# AIM OF THE EXERCISE:
Your answer consists of the lines in the data that contain "begin". Copy each of them.

# RAW DATA:
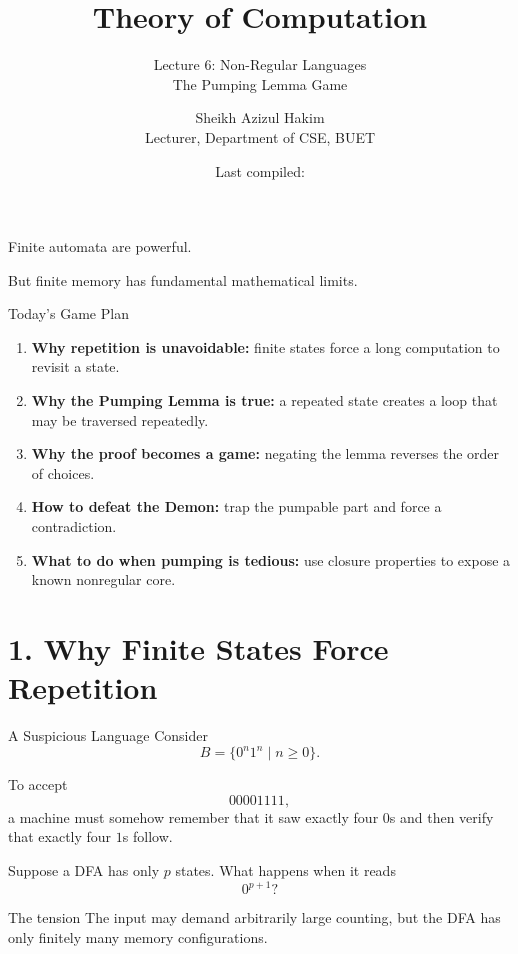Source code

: \documentclass[10pt,aspectratio=169]{beamer}
\title{Theory of Computation}
\subtitle{Lecture 6: Non-Regular Languages\\The Pumping Lemma Game}
\author{\small Sheikh Azizul Hakim\\Lecturer, Department of CSE, BUET}
\date{Last compiled: \LastCompiled}
\begin{document}
\maketitle

\begin{frame}[standout]
Finite automata are powerful.

But finite memory has fundamental mathematical limits.
\end{frame}

\begin{frame}{Today's Game Plan}
\begin{enumerate}
    \item \textbf{Why repetition is unavoidable:}
          finite states force a long computation to revisit a state.
    \item \textbf{Why the Pumping Lemma is true:}
          a repeated state creates a loop that may be traversed repeatedly.
    \item \textbf{Why the proof becomes a game:}
          negating the lemma reverses the order of choices.
    \item \textbf{How to defeat the Demon:}
          trap the pumpable part and force a contradiction.
    \item \textbf{What to do when pumping is tedious:}
          use closure properties to expose a known nonregular core.
\end{enumerate}
\end{frame}

\section{1. Why Finite States Force Repetition}

\begin{frame}{A Suspicious Language}
Consider
\[
B=\{0^n1^n\mid n\geq 0\}.
\]

To accept
\[
00001111,
\]
a machine must somehow remember that it saw exactly four $0$s and then
verify that exactly four $1$s follow.

\vspace{0.7em}
Suppose a DFA has only $p$ states. What happens when it reads
\[
0^{p+1}?
\]

\begin{block}{The tension}
The input may demand arbitrarily large counting, but the DFA has only
finitely many memory configurations.
\end{block}
\end{frame}
\end{document}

# RESPONSE TO THIS EXERCISE:
\begin{document}
\begin{frame}[standout]
\begin{frame}{Today's Game Plan}
\begin{enumerate}
\begin{frame}{A Suspicious Language}
\begin{block}{The tension}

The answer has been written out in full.